Hello everyone. I recently purchased a 96A1. I love this gun, however, I am having a really hard time finding a level 2 or 3 duty holster for it. Has anyone had any experience finding one. I have heard that a serpa auto lock holster for the glock 21 will fit this but have not had a chance to go check it out. any help would be greatly appreciated.


----------



## SMann (Dec 11, 2008)

A Blackhawk Serpa holster is an excellent and in my opinion best choice for a duty holster. They make several variations and can easily be found online. They were very popular with my fellow Marines while on deployment. They are built very well and work very well.


----------



## jssalas (Jun 30, 2011)

Yea i love the blackhawk.. problem is that they dont make one specifically for the 96A1 yet.. they said its on the production list.. so i have tried a few different ones that were made for the 92 and 96 but it wont fit the A1 .. someone said that the one made for the glock 21 would fit the A1 . but i wanted to know if anyone had any experience. with that or has found anything that will work.. i cant find anything in a level 2 or 3 that will fit the A1 .


----------



## SMann (Dec 11, 2008)

Are you planning on mounting something on the rail?


----------



## jssalas (Jun 30, 2011)

no im not going to mount anything on the rail for now...


----------



## SMann (Dec 11, 2008)

Beretta offers a few that will fit the 96A1, but it looks like none of them will accomodate anything mounted on the rail so they may work for now.

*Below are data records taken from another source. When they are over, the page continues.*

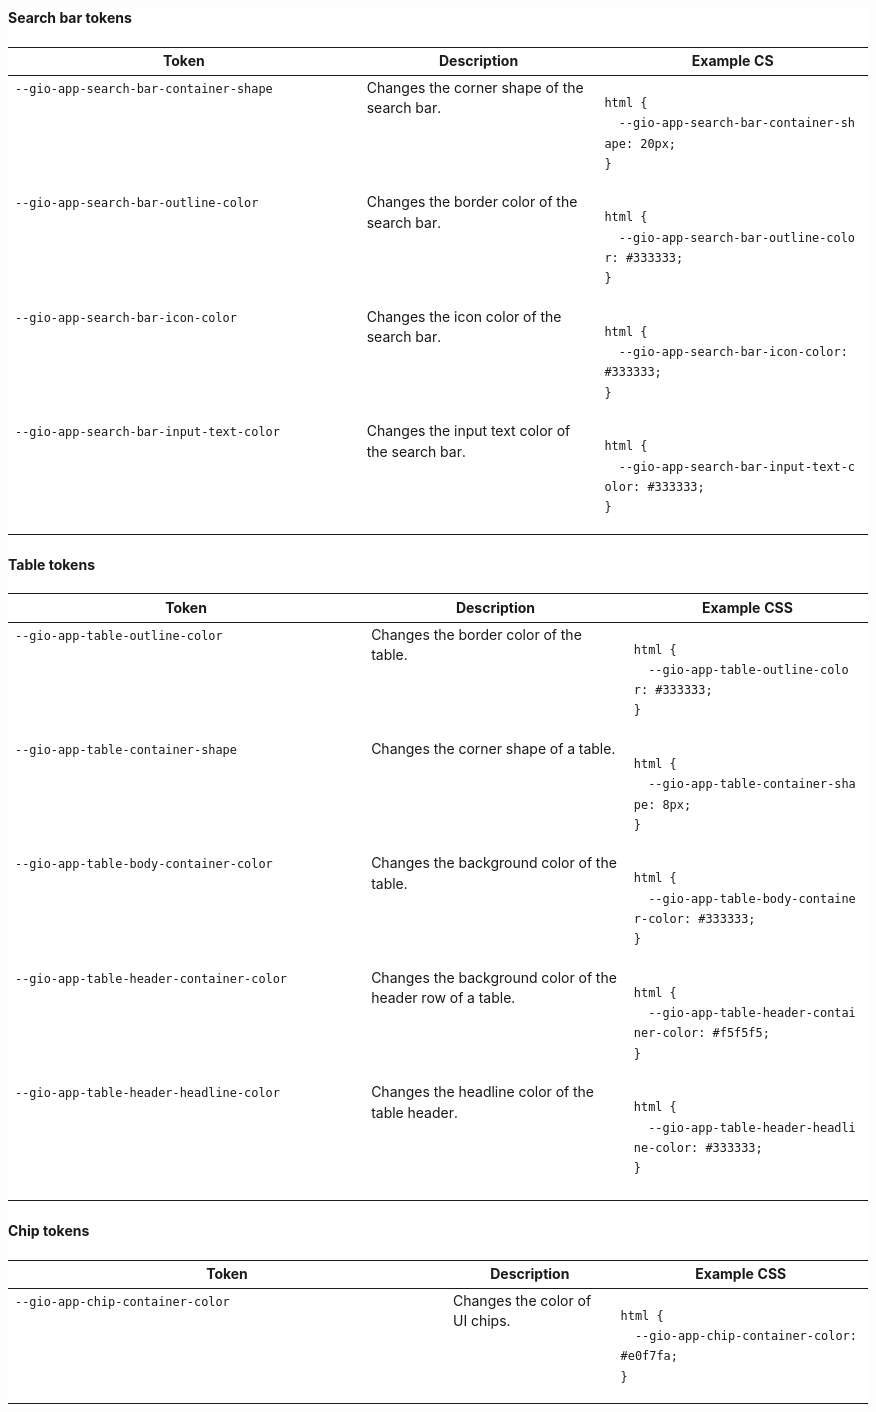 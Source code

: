 #### Search bar tokens

<table><thead><tr><th width="337.71942138671875">Token</th><th>Description</th><th>Example CS</th></tr></thead><tbody><tr><td><code>--gio-app-search-bar-container-shape</code></td><td>Changes the corner shape of the search bar.</td><td><pre><code>html {
  --gio-app-search-bar-container-shape: 20px;
}
</code></pre></td></tr><tr><td><code>--gio-app-search-bar-outline-color</code></td><td>Changes the border color of the search bar.</td><td><pre><code>html {
  --gio-app-search-bar-outline-color: #333333;
}
</code></pre></td></tr><tr><td><code>--gio-app-search-bar-icon-color</code></td><td>Changes the icon color of the search bar.</td><td><pre><code>html {
  --gio-app-search-bar-icon-color: #333333;
}
</code></pre></td></tr><tr><td><code>--gio-app-search-bar-input-text-color</code></td><td>Changes the input text color of the search bar.</td><td><pre><code>html {
  --gio-app-search-bar-input-text-color: #333333;
}
</code></pre></td></tr></tbody></table>

#### Table tokens

<table><thead><tr><th width="342.147705078125">Token</th><th>Description</th><th>Example CSS</th></tr></thead><tbody><tr><td><code>--gio-app-table-outline-color</code></td><td>Changes the border color of the table.</td><td><pre><code>html {
  --gio-app-table-outline-color: #333333;
}
</code></pre></td></tr><tr><td><code>--gio-app-table-container-shape</code></td><td>Changes the corner shape of a table.</td><td><pre><code>html {
  --gio-app-table-container-shape: 8px;
}
</code></pre></td></tr><tr><td><code>--gio-app-table-body-container-color</code></td><td>Changes the background color of the table.</td><td><pre><code>html {
  --gio-app-table-body-container-color: #333333;
}
</code></pre></td></tr><tr><td><code>--gio-app-table-header-container-color</code></td><td>Changes the background color of the header row of a table.</td><td><pre><code>html {
  --gio-app-table-header-container-color: #f5f5f5;
}
</code></pre></td></tr><tr><td><code>--gio-app-table-header-headline-color</code></td><td>Changes the headline color of the table header.</td><td><pre><code>html {
  --gio-app-table-header-headline-color: #333333;
}
</code></pre></td></tr><tr><td></td><td></td><td></td></tr></tbody></table>

#### Chip tokens

<table><thead><tr><th width="424.00933837890625">Token</th><th width="153.62225341796875">Description</th><th>Example CSS</th></tr></thead><tbody><tr><td><code>--gio-app-chip-container-color</code></td><td>Changes the color of UI chips. </td><td><pre><code>html {
  --gio-app-chip-container-color: #e0f7fa;
}
</code></pre></td></tr></tbody></table>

If those wont do it then it looks like you're going to have to wait for the accessory market to catch up or have a custom holster made. Maybe somebody else can find something. I can't.


----------



## jssalas (Jun 30, 2011)

Well looks like im going to take the blackhawk level 3 serpa for the 92/96 and file it just a tad and it should work.. ill keep you posted for anyone that might be looking for the same thing


----------



## marrott (Jan 11, 2012)

How did that blackhawk serpa work out for you? I have a 90-two which is essentially the same build as the 96A1 and am looking for a duty holster that will work as well.


----------



## jssalas (Jun 30, 2011)

the black hawk worked out great... of course now black hawk has a level 2 duty style out for my weapon.. Now the agency I am going to does not allow blackhawk.. has to be safari land .. and they dont make one for it!!! LOL o well back to the drawing board...


----------



## Shipwreck (Jan 26, 2006)

Yes, its tough to find holsters for the 92A1/96A1 series, unfortunately.


----------



## Vrobl (Mar 10, 2012)

did you have to file it down? or did it work out of the box?


----------



## beretta_shooter (Mar 13, 2012)

I have the 96A1 and in search of a duty holster as well. I ordered the level 3 Blackhawk Duty Holster for the 96A1 with rail, but the fit was not even close. I would go with the level 2 but not convinced Blackhawk has the right fit. 

Were you able to come up with anything?


----------